The 240 prisoners left at Guantanamo, he said, are "the worst of the worst" — including alleged Sept. 11 mastermind Khalid Sheik Muhammed — who would gladly become suicide bombers to kill more Americans.
"If you don't have a place where you can hold these people, the only other option is to kill them, and we don't operate that way," he said.
Cheney said the Bush administration had not set up the jail at Guantanamo, captured terrorists would have been brought to the United States where they would have received full legal rights.
He did not address why the prisoners could not have been held at U.S. military jails in war zones like Afghanistan and Iraq, where some newly captured prisoners are now incarcerated.
Former President George W. Bush's vice president has been a leading critic of President Barack Obama's order to close down the jail at the U.S. Naval Base at Guantanamo Bay, Cuba, an enclave of that communist-run island operated by the Navy since 1903.
The jail became widely known only in the past six years, after the United States began sending terror suspects, mostly captured in battle in Iraq or Afghanistan.
In his appearance Monday at the National Press Club, Cheney reiterated his challenge to Obama to release several pages of secret memos that Cheney insists would prove that harsh interrogations employed at the base were effective in eliciting vital information.

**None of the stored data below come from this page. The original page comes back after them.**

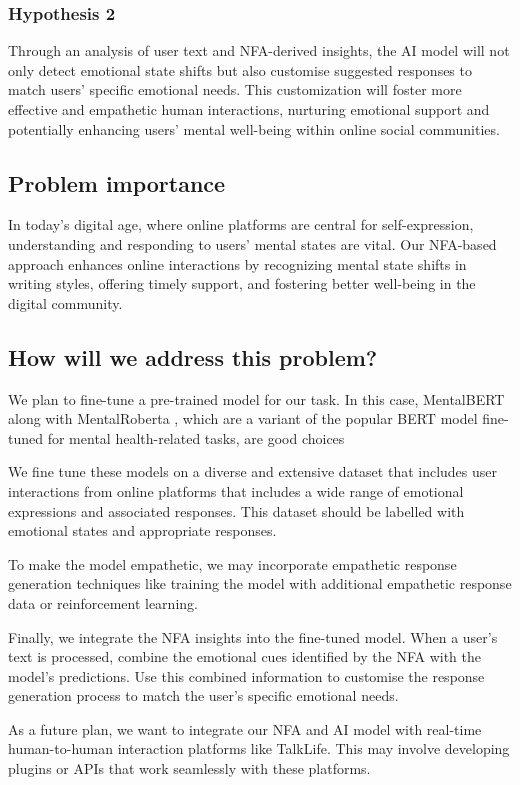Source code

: \documentclass[conference,compsoc]{IEEEtran}
\begin{document}
\subsubsection{Hypothesis 2}
Through an analysis of user text and NFA-derived insights, the AI model will not only detect emotional state shifts but also customise suggested responses to match users' specific emotional needs. This customization will foster more effective and empathetic human interactions, nurturing emotional support and potentially enhancing users' mental well-being within online social communities.

\subsection{Problem importance}
In today's digital age, where online platforms are central for self-expression, understanding and responding to users' mental states are vital. Our NFA-based approach enhances online interactions by recognizing mental state shifts in writing styles, offering timely support, and fostering better well-being in the digital community.

\subsection{How will we address this problem?}
We plan to fine-tune a pre-trained model for our task. In this case, MentalBERT along with MentalRoberta \citep{Ji+21:MentalBERT}, which are a variant of the popular BERT model fine-tuned for mental health-related tasks, are good choices

We fine tune these models on a diverse and extensive dataset that includes user interactions from online platforms that includes a wide range of emotional expressions and associated responses. This dataset should be labelled with emotional states and appropriate responses.

To make the model empathetic, we may incorporate empathetic response generation techniques like training the model with additional empathetic response data or reinforcement learning.

Finally, we integrate the NFA insights into the fine-tuned model. When a user's text is processed, combine the emotional cues identified by the NFA with the model's predictions. Use this combined information to customise the response generation process to match the user's specific emotional needs.

As a future plan, we want to integrate our NFA and AI model with real-time human-to-human interaction platforms like TalkLife. This may involve developing plugins or APIs that work seamlessly with these platforms.
\end{document}
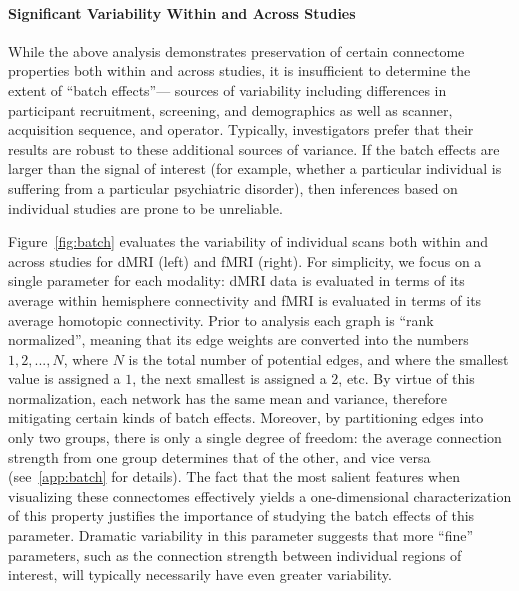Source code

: \documentclass[11pt]{article}
\begin{document}
\begin{multicols}{2}




\paragraph{Significant Variability Within and Across Studies}

While the above analysis demonstrates preservation of certain connectome properties both within and across studies, it is insufficient to determine the extent of ``batch effects''--- sources of variability including differences in participant recruitment, screening, and demographics as well as scanner, acquisition sequence, and operator.  Typically, investigators prefer that their results are robust to these additional sources of variance.
 If the batch effects are larger than the signal of interest (for example, whether a particular individual is suffering from a particular psychiatric disorder), then inferences based on individual studies are prone to be unreliable.  
%

Figure~\ref{fig:batch} evaluates the variability of individual scans both within and across studies for dMRI (left) and fMRI (right). For simplicity, we focus on a single parameter for each modality:  dMRI data is evaluated in terms of its average within hemisphere connectivity and fMRI is evaluated in terms of its average homotopic connectivity. Prior to analysis each graph is ``rank normalized'', meaning that its edge weights are converted into the numbers $1,2,...,N$, where $N$ is the total number of potential edges, and where the smallest value is assigned a $1$, the next smallest is assigned a $2$, etc. By virtue of this normalization, each network has the same mean and variance, therefore mitigating certain kinds of batch effects. Moreover, by partitioning edges into only two groups, there is only a single degree of freedom: the average connection strength from one group determines that of the other, and vice versa (see~\ref{app:batch} for details).
The fact that the most salient features when visualizing these connectomes effectively yields a one-dimensional characterization of this property justifies the importance of studying the batch effects of this parameter.   
Dramatic variability in this parameter suggests that more ``fine'' parameters, such as the connection strength between individual regions of interest, will typically necessarily have even greater variability.


\end{multicols}
\end{document}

Critical of Obama's memo release
His initial request to release the memos was turned down last month because the documents are the subject of a Freedom of Information Act lawsuit and might be ordered released by a court.

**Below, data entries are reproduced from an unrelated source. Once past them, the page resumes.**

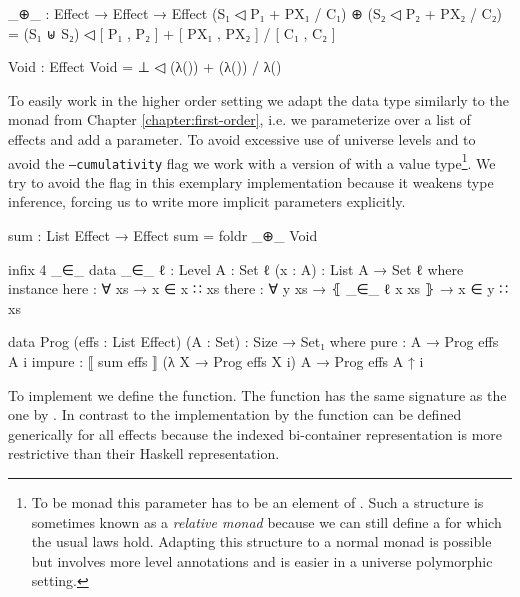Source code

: \begin{code}
_⊕_ : Effect → Effect → Effect
(S₁ ◁ P₁ + PX₁ / C₁) ⊕ (S₂ ◁ P₂ + PX₂ / C₂) =
  (S₁ ⊎ S₂) ◁ [ P₁ , P₂ ] + [ PX₁ , PX₂ ] / [ C₁ , C₂ ]

Void : Effect
Void = ⊥ ◁ (λ()) + (λ()) / λ()
\end{code}
To easily work in the higher order setting we adapt the 
data type similarly to the  monad from Chapter
\ref{chapter:first-order}, i.e. we parameterize over a list of effects and add a
 parameter.
To avoid excessive use of universe levels and to avoid the \texttt{--cumulativity}
flag we work with a version of  with a
 value type\footnote{To be monad this parameter has to be an
  element of .
  Such a structure is sometimes known as a \textit{relative monad} because we
  can still define a \AgdaFunction{>>=} for which the usual laws hold.
  Adapting this structure to a normal monad is possible but involves more level
  annotations and is easier in a universe polymorphic setting.}.
We try to avoid the flag in this exemplary implementation because it weakens
type inference, forcing us to write more implicit parameters explicitly.

\begin{code}[hide]
sum : List Effect → Effect
sum = foldr _⊕_ Void

infix 4 _∈_
data _∈_ {ℓ : Level} {A : Set ℓ} (x : A) : List A → Set ℓ where
  instance
    here   : ∀ {xs} → x ∈ x ∷ xs
    there  : ∀ {y xs} → ⦃ _∈_ {ℓ} x xs ⦄ → x ∈ y ∷ xs
\end{code}
\begin{code}
data Prog (effs : List Effect) (A : Set) : {Size} → Set₁ where
  pure    : A → Prog effs A {i}
  impure  : ⟦ sum effs ⟧ (λ X → Prog effs X {i}) A → Prog effs A {↑ i}
\end{code}
To implement \AgdaFunction{>>=} we define the  function.
The function has the same signature as the one by
\textcite{DBLP:conf/haskell/WuSH14}.
In contrast to the implementation by \textcite{DBLP:conf/haskell/WuSH14} the
function can be defined generically for all effects because the indexed
bi-container representation is more restrictive than their Haskell
representation.

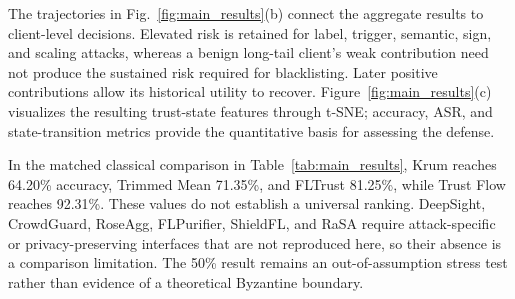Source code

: \documentclass[conference,compsoc]{IEEEtran}
\begin{document}
The trajectories in Fig.~\ref{fig:main_results}(b) connect the aggregate results to client-level decisions. Elevated risk is retained for label, trigger, semantic, sign, and scaling attacks, whereas a benign long-tail client's weak contribution need not produce the sustained risk required for blacklisting. Later positive contributions allow its historical utility to recover. Figure~\ref{fig:main_results}(c) visualizes the resulting trust-state features through t-SNE; accuracy, ASR, and state-transition metrics provide the quantitative basis for assessing the defense.

In the matched classical comparison in Table~\ref{tab:main_results}, Krum reaches 64.20\% accuracy, Trimmed Mean 71.35\%, and FLTrust 81.25\%, while Trust Flow reaches 92.31\%. These values do not establish a universal ranking. DeepSight, CrowdGuard, RoseAgg, FLPurifier, ShieldFL, and RaSA require attack-specific or privacy-preserving interfaces that are not reproduced here, so their absence is a comparison limitation. The 50\% result remains an out-of-assumption stress test rather than evidence of a theoretical Byzantine boundary.
\end{document}
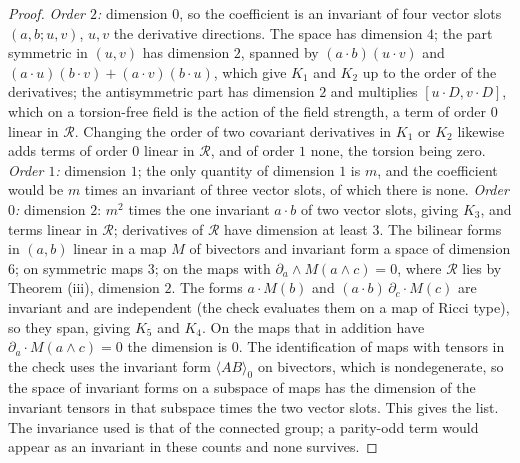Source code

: \begin{proof}
\emph{Order $2$:} dimension $0$, so the coefficient is an invariant of four vector slots $(a, b; u, v)$, $u, v$ the derivative directions. The space has dimension $4$; the part symmetric in $(u, v)$ has dimension $2$, spanned by $(a\cdot b)(u\cdot v)$ and $(a\cdot u)(b\cdot v) + (a\cdot v)(b\cdot u)$, which give $K_{1}$ and $K_{2}$ up to the order of the derivatives; the antisymmetric part has dimension $2$ and multiplies $[u\cdot D, v\cdot D]$, which on a torsion-free field is the action of the field strength, a term of order $0$ linear in $\mathcal{R}$. Changing the order of two covariant derivatives in $K_{1}$ or $K_{2}$ likewise adds terms of order $0$ linear in $\mathcal{R}$, and of order $1$ none, the torsion being zero. \emph{Order $1$:} dimension $1$; the only quantity of dimension $1$ is $m$, and the coefficient would be $m$ times an invariant of three vector slots, of which there is none. \emph{Order $0$:} dimension $2$: $m^{2}$ times the one invariant $a\cdot b$ of two vector slots, giving $K_{3}$, and terms linear in $\mathcal{R}$; derivatives of $\mathcal{R}$ have dimension at least $3$. The bilinear forms in $(a, b)$ linear in a map $M$ of bivectors and invariant form a space of dimension $6$; on symmetric maps $3$; on the maps with $\partial_{a}\wedge M(a\wedge c) = 0$, where $\mathcal{R}$ lies by Theorem (iii), dimension $2$. The forms $a\cdot M(b)$ and $(a\cdot b)\,\partial_{c}\cdot M(c)$ are invariant and are independent (the check evaluates them on a map of Ricci type), so they span, giving $K_{5}$ and $K_{4}$. On the maps that in addition have $\partial_{a}\cdot M(a\wedge c) = 0$ the dimension is $0$. The identification of maps with tensors in the check uses the invariant form $\langle AB\rangle_{0}$ on bivectors, which is nondegenerate, so the space of invariant forms on a subspace of maps has the dimension of the invariant tensors in that subspace times the two vector slots. This gives the list. The invariance used is that of the connected group; a parity-odd term would appear as an invariant in these counts and none survives.


\end{proof}
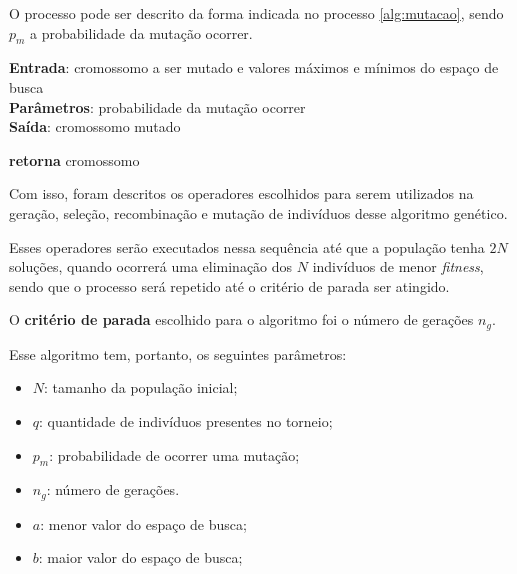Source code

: \documentclass[a4paper, 12pt]{article}
\renewcommand{\Return}{\textbf{retorna}\xspace}
\newenvironment{brprocess}[1][]
  {\begin{algorithm}[#1]
     \selectlanguage{brazilian}%
     \floatname{algorithm}{Processo}%
     \renewcommand{\algorithmicif}{\textbf{se}}%
     \renewcommand{\algorithmicfor}{\textbf{para}}%
     \renewcommand{\algorithmicdo}{\textbf{faça}}%
     \renewcommand{\algorithmicthen}{\textbf{faça}}%
     \renewcommand{\algorithmicend}{\textbf{fim}}%
     \renewcommand{\algorithmicwhile}{\textbf{enquanto}}%
     \renewcommand{\algorithmicelse}{\textbf{caso contrário}}%
  }
  {\end{algorithm}}
\begin{document}
O processo pode ser descrito da forma indicada no processo \ref{alg:mutacao}, sendo $p_m$ a probabilidade da mutação ocorrer.
\begin{brprocess}[!ht]
    \cprotect\caption{Operador de mutação (\verb|mutacao_uniforme(cromossomo|,
    \verb|p_mutacao|, \verb|a|, \verb|b|)}
    \textbf{Entrada}: cromossomo a ser mutado e valores máximos e mínimos do espaço de busca\\
    \textbf{Parâmetros}: probabilidade da mutação ocorrer\\
    \textbf{Saída}: cromossomo mutado
    \begin{algorithmic}
                \EndIf
                \EndIf
            \EndWhile
        \EndIf
        \State \Return cromossomo
    \end{algorithmic}
    \label{alg:mutacao}
\end{brprocess}

Com isso, foram descritos os operadores escolhidos para serem utilizados na geração, seleção, recombinação e mutação de indivíduos desse algoritmo genético.

Esses operadores serão executados nessa sequência até que a população tenha $2N$ soluções, quando ocorrerá uma eliminação dos $N$ indivíduos de menor \textit{fitness}, sendo que o processo será repetido até o critério de parada ser atingido. 

O \textbf{critério de parada} escolhido para o algoritmo foi o número de gerações $n_g$. 

Esse algoritmo tem, portanto, os seguintes parâmetros:
\begin{itemize}
    \item $N$: tamanho da população inicial;
    \item $q$: quantidade de indivíduos presentes no torneio;
    \item $p_m$: probabilidade de ocorrer uma mutação;
    \item $n_g$: número de gerações.
    \item $a$: menor valor do espaço de busca;
    \item $b$: maior valor do espaço de busca;
\end{itemize}
\end{document}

Cheney noted that Obama superseded another lawsuit in April to release memos describing the CIA's harsh interrogation program, which Cheney said amounted to "giving away the store."
The former vice president also defended the Bush administration's decision to invade Iraq in 2003, despite faulty intelligence about its nuclear weapons program and links to the Sept. 11, 2001 terrorist attacks. He asserted that U.S.-deposed Iraqi President Saddam Hussein, later executed by an Iraqi court, could have helped terrorists acquire nuclear weapons.
The U.S. government could find no evidence of an active Iraq nuclear weapons program after the 2003 invasion nor of an active relationship between Saddam's Iraq and the al-Qaida network.
More than 4,300 U.S. service members have died in Iraq, and more than 30,000 have been wounded. Tens of thousands of Iraqis have been killed in the war that has cost the United States about $675 billion so far, according to the National Priorities Project.
Cheney is writing a memoir about his years in government, which he said will highlight the successes of the policies set in place after the Sept. 11 attacks.